**How to complete this task:** Report each line of the data that has "information" somewhere in it.

····················

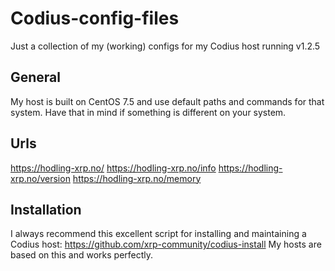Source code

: # Codius-config-files
Just a collection of my (working) configs for my Codius host running v1.2.5

## General
My host is built on CentOS 7.5 and use default paths and commands for that system. Have that in mind if something is different on your system.

## Urls
https://hodling-xrp.no/
https://hodling-xrp.no/info
https://hodling-xrp.no/version
https://hodling-xrp.no/memory

## Installation
I always recommend this excellent script for installing and maintaining a Codius host: https://github.com/xrp-community/codius-install
My hosts are based on this and works perfectly.
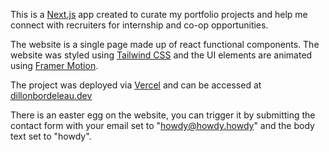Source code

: This is a [Next.js](https://nextjs.org/) app created to curate my portfolio projects and help me connect with recruiters for internship and co-op opportunities.

The website is a single page made up of react functional components. The website was styled using [Tailwind CSS](https://tailwindcss.com/) and the UI elements are animated using [Framer Motion](https://www.framer.com/motion/).

The project was deployed via [Vercel](https://vercel.com/) and can be accessed at [dillonbordeleau.dev](https://dillonbordeleau.dev)

There is an easter egg on the website, you can trigger it by submitting the contact form with your email set to "howdy@howdy.howdy" and the body text set to "howdy".
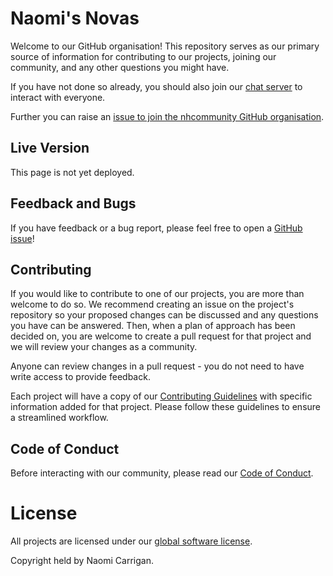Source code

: # Naomi's Novas

Welcome to our GitHub organisation! This repository serves as our primary source of information for contributing to our projects, joining our community, and any other questions you might have.

If you have not done so already, you should also join our [chat server](http://chat.nhcarrigan.com) to interact with everyone.

Further you can raise an [issue to join the nhcommunity GitHub organisation](https://github.com/nhcommunity/community/issues/new?assignees=nhcarrigan&labels=%F0%9F%9A%A6+status%3A+awaiting+triage&template=join_org.yml&title=%5BORG%5D+Invite+me+to+the+organization).

## Live Version

This page is not yet deployed.

<!--This page is currently deployed. [View the live website.]()-->

## Feedback and Bugs

If you have feedback or a bug report, please feel free to open a [GitHub issue](https://github.com/nhcommunity/community/issues/new/choose)!

## Contributing

If you would like to contribute to one of our projects, you are more than welcome to do so. We recommend creating an issue on the project's repository so your proposed changes can be discussed and any questions you have can be answered. Then, when a plan of approach has been decided on, you are welcome to create a pull request for that project and we will review your changes as a community.

Anyone can review changes in a pull request - you do not need to have write access to provide feedback.

Each project will have a copy of our [Contributing Guidelines](CONTRIBUTING.md) with specific information added for that project. Please follow these guidelines to ensure a streamlined workflow.

## Code of Conduct

Before interacting with our community, please read our [Code of Conduct](CODE_OF_CONDUCT.md).

# License

All projects are licensed under our [global software license](https://docs.nhcarrigan.com/#/license).

Copyright held by Naomi Carrigan.
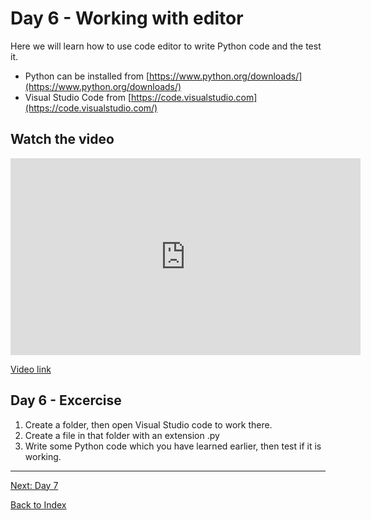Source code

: # Day 6 - Working with editor

Here we will learn how to use code editor to write Python code and the test it. 

- Python can be installed from [https://www.python.org/downloads/](https://www.python.org/downloads/)
- Visual Studio Code from [https://code.visualstudio.com](https://code.visualstudio.com/)

## Watch the video

<iframe width="560" height="315" src="https://www.youtube.com/embed/VcuQ2Phk0Vc" frameborder="0" allow="accelerometer; autoplay; encrypted-media; gyroscope; picture-in-picture" allowfullscreen></iframe>

[Video link](https://www.youtube.com/watch?v=VcuQ2Phk0Vc)

## Day 6 - Excercise
1. Create a folder, then open Visual Studio code to work there. 
2. Create a file in that folder with an extension .py 
3. Write some Python code which you have learned earlier, then test if it is working. 
---
[Next: Day 7](07-day07.md)

[Back to Index](index.md)
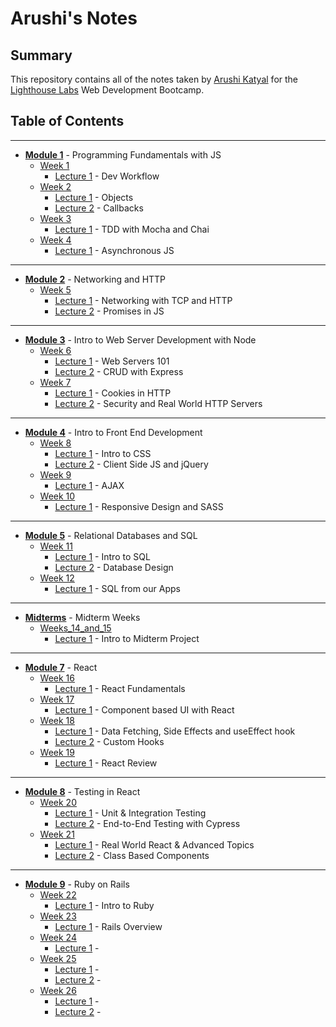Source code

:# Arushi's Notes

## Summary
This repository contains all of the notes taken by [Arushi Katyal](https://github.com/katy-arushi) for the [Lighthouse Labs](https://www.lighthouselabs.ca/) Web Development Bootcamp.

## Table of Contents
___
* **[Module 1](/Module_1)** - Programming Fundamentals with JS
  * [Week 1](/Module_1/Week_1)
    * [Lecture 1](/Module_1/Week_1/Lecture_1) - Dev Workflow
  * [Week 2](/Module_1/Week_2)
    * [Lecture 1](/Module_1/Week_2/Lecture_1) - Objects
    * [Lecture 2](/Module_1/Week_2/Lecture_2) - Callbacks
  * [Week 3](/Module_1/Week_3)
    * [Lecture 1](/Module_1/Week_3/Lecture_1) - TDD with Mocha and Chai
  * [Week 4](/Module_1/Week_4)
    * [Lecture 1](/Module_1/Week_4/Lecture_1) - Asynchronous JS
_____
* **[Module 2](/Module_2)** - Networking and HTTP
  * [Week 5](/Module_2/Week_5)
    * [Lecture 1](/Module_2/Week_5/Lecture_1) - Networking with TCP and HTTP
    * [Lecture 2](/Module_2/Week_5/Lecture_2) - Promises in JS
_____
* **[Module 3](/Module_3)** - Intro to Web Server Development with Node
  * [Week 6](/Module_3/Week_6)
    * [Lecture 1](/Module_3/Week_6/Lecture_1) - Web Servers 101
    * [Lecture 2](/Module_3/Week_6/Lecture_2) - CRUD with Express
  * [Week 7](/Module_3/Week_7)
    * [Lecture 1](/Module_3/Week_7/Lecture_1) - Cookies in HTTP
    * [Lecture 2](/Module_3/Week_7/Lecture_2) - Security and Real World HTTP Servers
_____
* **[Module 4](/Module_4)** - Intro to Front End Development
  * [Week 8](/Module_4/Week_8)
    * [Lecture 1](/Module_4/Week_8/Lecture_1) - Intro to CSS
    * [Lecture 2](/Module_4/Week_8/Lecture_2) - Client Side JS and jQuery
  * [Week 9](/Module_4/Week_9)
    * [Lecture 1](/Module_4/Week_9/Lecture_1) - AJAX
  * [Week 10](/Module_4/Week_10)
    * [Lecture 1](/Module_4/Week_10/Lecture_1) - Responsive Design and SASS
_____
* **[Module 5](/Module_5)** - Relational Databases and SQL
  * [Week 11](/Module_5/Week_11)
    * [Lecture 1](/Module_5/Week_11/Lecture_1) - Intro to SQL
    * [Lecture 2](/Module_5/Week_11/Lecture_2) - Database Design
  * [Week 12](/Module_5/Week_12)
    * [Lecture 1](/Module_5/Week_12/Lecture_1) - SQL from our Apps
_____
* **[Midterms](/Midterms)** - Midterm Weeks
  * [Weeks_14_and_15](/Weeks_14_and_15)
    * [Lecture 1](/Midterms/Weeks_14_and_15/Lecture_1) - Intro to Midterm Project
_____
* **[Module 7](/Module_7)** - React
  * [Week 16](/Module_7/Week_16)
    * [Lecture 1](/Module_7/Week_16/Lecture_1) - React Fundamentals
  * [Week 17](/Module_7/Week_17)
    * [Lecture 1](/Module_7/Week_17/Lecture_1) - Component based UI with React
  * [Week 18](/Module_7/Week_18)
    * [Lecture 1](/Module_7/Week_18/Lecture_1) - Data Fetching, Side Effects and useEffect hook
    * [Lecture 2](/Module_7/Week_18/Lecture_2) - Custom Hooks
  * [Week 19](/Module_7/Week_19)
    * [Lecture 1](/Module_7/Week_19/Lecture_1) - React Review
_____
* **[Module 8](/Module_8)** - Testing in React
  * [Week 20](/Module_8/Week_20)
    * [Lecture 1](/Module_8/Week_20/Lecture_1) - Unit & Integration Testing
    * [Lecture 2](/Module_8/Week_20/Lecture_2) - End-to-End Testing with Cypress
  * [Week 21](/Module_8/Week_21)
    * [Lecture 1](/Module_8/Week_21/Lecture_1) - Real World React & Advanced Topics
    * [Lecture 2](/Module_8/Week_21/Lecture_2) - Class Based Components
_____
* **[Module 9](/Module_9)** - Ruby on Rails
  * [Week 22](/Module_9/Week_22)
    * [Lecture 1](/Module_9/Week_22/Lecture_1) - Intro to Ruby
  * [Week 23](/Module_9/Week_23)
    * [Lecture 1](/Module_9/Week_23/Lecture_1) - Rails Overview
  * [Week 24](/Module_9/Week_24)
    * [Lecture 1](/Module_9/Week_24/Lecture_1) - 
  * [Week 25](/Module_9/Week_25)
    * [Lecture 1](/Module_9/Week_25/Lecture_1) - 
    * [Lecture 2](/Module_9/Week_25/Lecture_2) - 
  * [Week 26](/Module_9/Week_26)
    * [Lecture 1](/Module_9/Week_26/Lecture_1) - 
    * [Lecture 2](/Module_9/Week_26/Lecture_2) - 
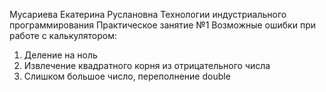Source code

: Мусариева Екатерина Руслановна
Технологии индустриального программирования
Практическое занятие №1
Возможные ошибки при работе с калькулятором:
1. Деление на ноль
2. Извлечение квадратного корня из отрицательного числа
3. Слишком большое число, переполнение double
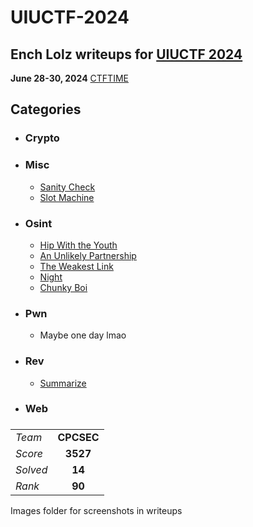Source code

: # UIUCTF-2024
## Ench Lolz writeups for [UIUCTF 2024](https://2024.uiuc.tf/)

**June 28-30, 2024**
[CTFTIME](https://ctftime.org/event/2275)



## Categories

- ### Crypto

- ### Misc
    - [Sanity Check](https://github.com/EnchLolz/UIUCTF-2024/blob/main/MISC/Sanity%20Check.md)
    - [Slot Machine](https://github.com/EnchLolz/UIUCTF-2024/blob/main/MISC/Slot%20Machine.md)
- ### Osint
    - [Hip With the Youth](https://github.com/EnchLolz/UIUCTF-2024/blob/main/OSINT/Hip%20With%20the%20Youth.md)
    - [An Unlikely Partnership](https://github.com/EnchLolz/UIUCTF-2024/blob/main/OSINT/An%20Unlikely%20Partnership.md)
    - [The Weakest Link](https://github.com/EnchLolz/UIUCTF-2024/blob/main/OSINT/The%20Weakest%20Link.md)
    - [Night](https://github.com/EnchLolz/UIUCTF-2024/blob/main/OSINT/Night.md)
    - [Chunky Boi](https://github.com/EnchLolz/UIUCTF-2024/blob/main/OSINT/Chunky%20Boi.md)
- ### Pwn
    - Maybe one day lmao
- ### Rev
    - [Summarize](https://github.com/EnchLolz/UIUCTF-2024/blob/main/REV/Summarize.md)
- ### Web






###


|  |  |
| ----------- | :-----------: |
| *Team* | **CPCSEC** |
| *Score*| **3527** |
| *Solved* | **14** |
| *Rank* | **90** |

Images folder for screenshots in writeups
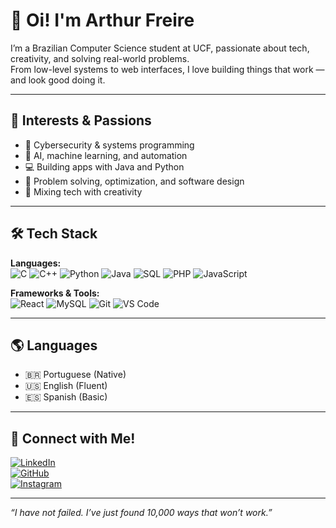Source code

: # 👋 Oi! I'm Arthur Freire

I’m a Brazilian Computer Science student at UCF, passionate about tech, creativity, and solving real-world problems.  
From low-level systems to web interfaces, I love building things that work — and look good doing it.

---

## 🧠 Interests & Passions
- 🔐 Cybersecurity & systems programming
- 🧠 AI, machine learning, and automation
- 💻 Building apps with Java and Python
- 🧩 Problem solving, optimization, and software design
- 🎨 Mixing tech with creativity

---

## 🛠️ Tech Stack
**Languages:**  
![C](https://img.shields.io/badge/C-00599C?style=flat&logo=c&logoColor=white)
![C++](https://img.shields.io/badge/C++-00599C?style=flat&logo=c%2B%2B&logoColor=white)
![Python](https://img.shields.io/badge/Python-3776AB?style=flat&logo=python&logoColor=white)
![Java](https://img.shields.io/badge/Java-007396?style=flat&logo=java&logoColor=white)
![SQL](https://img.shields.io/badge/SQL-003B57?style=flat&logo=sqlite&logoColor=white)
![PHP](https://img.shields.io/badge/PHP-777BB4?style=flat&logo=php&logoColor=white)
![JavaScript](https://img.shields.io/badge/JavaScript-F7DF1E?style=flat&logo=javascript&logoColor=black)

**Frameworks & Tools:**  
![React](https://img.shields.io/badge/React-61DAFB?style=flat&logo=react&logoColor=black)
![MySQL](https://img.shields.io/badge/MySQL-4479A1?style=flat&logo=mysql&logoColor=white)
![Git](https://img.shields.io/badge/Git-F05032?style=flat&logo=git&logoColor=white)
![VS Code](https://img.shields.io/badge/VS%20Code-007ACC?style=flat&logo=visual-studio-code&logoColor=white)

---

## 🌎 Languages
- 🇧🇷 Portuguese (Native)
- 🇺🇸 English (Fluent)
- 🇪🇸 Spanish (Basic)

---

## 🔗 Connect with Me!
[![LinkedIn](https://img.shields.io/badge/LinkedIn-Arthur%20Freire-blue?style=flat&logo=linkedin)](https://www.linkedin.com/in/arthurarfreire/)  
[![GitHub](https://img.shields.io/badge/GitHub-arthurarf-black?style=flat&logo=github)](https://github.com/arthurarf)  
[![Instagram](https://img.shields.io/badge/Instagram-arthurarf__-E4405F?style=flat&logo=instagram&logoColor=white)](https://www.instagram.com/arthurarf_/)

---

_“I have not failed. I’ve just found 10,000 ways that won’t work.”_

····················

**Response to the exercise:**
Welcome to our GitHub organisation! This repository serves as our primary source of information for contributing to our projects, joining our community, and any other questions you might have.
Each project will have a copy of our [Contributing Guidelines](CONTRIBUTING.md) with specific information added for that project. Please follow these guidelines to ensure a streamlined workflow.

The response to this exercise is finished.